- Country: Thailand
- Province: Chachoengsao
- District: Bang Nam Priao
- Time zone: UTC+7 (ICT)

= Yothaka =

Subdistrict in Chachoengsao, Thailand

Yothaka (โยธะกา) is a tambon (subdistrict) of Bang Nam Priao district, Chachoengsao province, eastern Thailand.

==History==
Yothaka separated from Don Ko Ka and Mon Thong Subdistricts in 1937. It is named after the Yothaka River, better known as Nakhon Nayok River that flows through the area. Yothaka means 'orchid tree' (Bauhinia monandra) as, in the past, along the Nakhon Nayok River, this species was abundant.

==Geography==
Most of the subdistrict is lowland, suitable for cultivation. Yothaka residents live along the irrigation canal and Nakhon Nayok River, which is the boundary between Chachoengsao and Nakhon Nayok provinces

Neighboring tambons are (from the north clockwise): Bang Sombun of Ongkharak district, Nakhon Nayok Province, Singto Thong, Bang Khanak of Bang Khanak district, and Bang Taen of Ban Sang district, and Prachinburi province.

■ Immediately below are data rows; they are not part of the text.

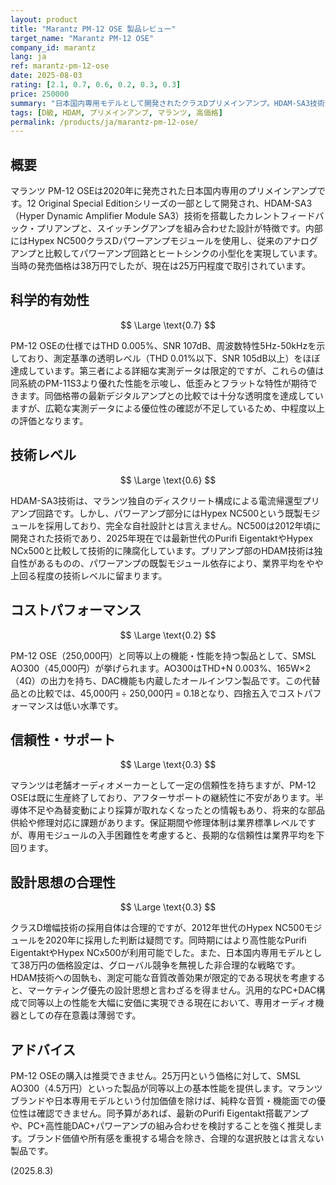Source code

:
 ```yaml
---
layout: product
title: "Marantz PM-12 OSE 製品レビュー"
target_name: "Marantz PM-12 OSE"
company_id: marantz
lang: ja
ref: marantz-pm-12-ose
date: 2025-08-03
rating: [2.1, 0.7, 0.6, 0.2, 0.3, 0.3]
price: 250000
summary: "日本国内専用モデルとして開発されたクラスDプリメインアンプ。HDAM-SA3技術とHypex NC500モジュールを採用するも、同等機能の製品が大幅に安価に入手可能であり、コストパフォーマンスは低い。"
tags: [D級, HDAM, プリメインアンプ, マランツ, 高価格]
permalink: /products/ja/marantz-pm-12-ose/
---
```

## 概要

マランツ PM-12 OSEは2020年に発売された日本国内専用のプリメインアンプです。12 Original Special Editionシリーズの一部として開発され、HDAM-SA3（Hyper Dynamic Amplifier Module SA3）技術を搭載したカレントフィードバック・プリアンプと、スイッチングアンプを組み合わせた設計が特徴です。内部にはHypex NC500クラスDパワーアンプモジュールを使用し、従来のアナログアンプと比較してパワーアンプ回路とヒートシンクの小型化を実現しています。当時の発売価格は38万円でしたが、現在は25万円程度で取引されています。

## 科学的有効性

$$ \Large \text{0.7} $$

PM-12 OSEの仕様ではTHD 0.005%、SNR 107dB、周波数特性5Hz-50kHzを示しており、測定基準の透明レベル（THD 0.01%以下、SNR 105dB以上）をほぼ達成しています。第三者による詳細な実測データは限定的ですが、これらの値は同系統のPM-11S3より優れた性能を示唆し、低歪みとフラットな特性が期待できます。同価格帯の最新デジタルアンプとの比較では十分な透明度を達成していますが、広範な実測データによる優位性の確認が不足しているため、中程度以上の評価となります。

## 技術レベル

$$ \Large \text{0.6} $$

HDAM-SA3技術は、マランツ独自のディスクリート構成による電流帰還型プリアンプ回路です。しかし、パワーアンプ部分にはHypex NC500という既製モジュールを採用しており、完全な自社設計とは言えません。NC500は2012年頃に開発された技術であり、2025年現在では最新世代のPurifi EigentaktやHypex NCx500と比較して技術的に陳腐化しています。プリアンプ部のHDAM技術は独自性があるものの、パワーアンプの既製モジュール依存により、業界平均をやや上回る程度の技術レベルに留まります。

## コストパフォーマンス

$$ \Large \text{0.2} $$

PM-12 OSE（250,000円）と同等以上の機能・性能を持つ製品として、SMSL AO300（45,000円）が挙げられます。AO300はTHD+N 0.003%、165W×2（4Ω）の出力を持ち、DAC機能も内蔵したオールインワン製品です。この代替品との比較では、45,000円 ÷ 250,000円 = 0.18となり、四捨五入でコストパフォーマンスは低い水準です。

## 信頼性・サポート

$$ \Large \text{0.3} $$

マランツは老舗オーディオメーカーとして一定の信頼性を持ちますが、PM-12 OSEは既に生産終了しており、アフターサポートの継続性に不安があります。半導体不足や為替変動により採算が取れなくなったとの情報もあり、将来的な部品供給や修理対応に課題があります。保証期間や修理体制は業界標準レベルですが、専用モジュールの入手困難性を考慮すると、長期的な信頼性は業界平均を下回ります。

## 設計思想の合理性

$$ \Large \text{0.3} $$

クラスD増幅技術の採用自体は合理的ですが、2012年世代のHypex NC500モジュールを2020年に採用した判断は疑問です。同時期にはより高性能なPurifi EigentaktやHypex NCx500が利用可能でした。また、日本国内専用モデルとして38万円の価格設定は、グローバル競争を無視した非合理的な戦略です。HDAM技術への固執も、測定可能な音質改善効果が限定的である現状を考慮すると、マーケティング優先の設計思想と言わざるを得ません。汎用的なPC+DAC構成で同等以上の性能を大幅に安価に実現できる現在において、専用オーディオ機器としての存在意義は薄弱です。

## アドバイス

PM-12 OSEの購入は推奨できません。25万円という価格に対して、SMSL AO300（4.5万円）といった製品が同等以上の基本性能を提供します。マランツブランドや日本専用モデルという付加価値を除けば、純粋な音質・機能面での優位性は確認できません。同予算があれば、最新のPurifi Eigentakt搭載アンプや、PC+高性能DAC+パワーアンプの組み合わせを検討することを強く推奨します。ブランド価値や所有感を重視する場合を除き、合理的な選択肢とは言えない製品です。

(2025.8.3)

The eastern line railway station, Yothaka, is in Bang Toei Subdistrict, Ban Sang district. Pak Nam Yothaka, the confluence of the Prachinburi and Nakhon Nayok Rivers, is in Bang Taen subdistrict, Ban Sang district.

==Administration==
Yothaka is administered by the Subdistrict Administrative Organization (SAO) Yothaka (องค์การบริหารส่วนตำบลโยธะกา). Yothaka also contains 12 mubans (villages).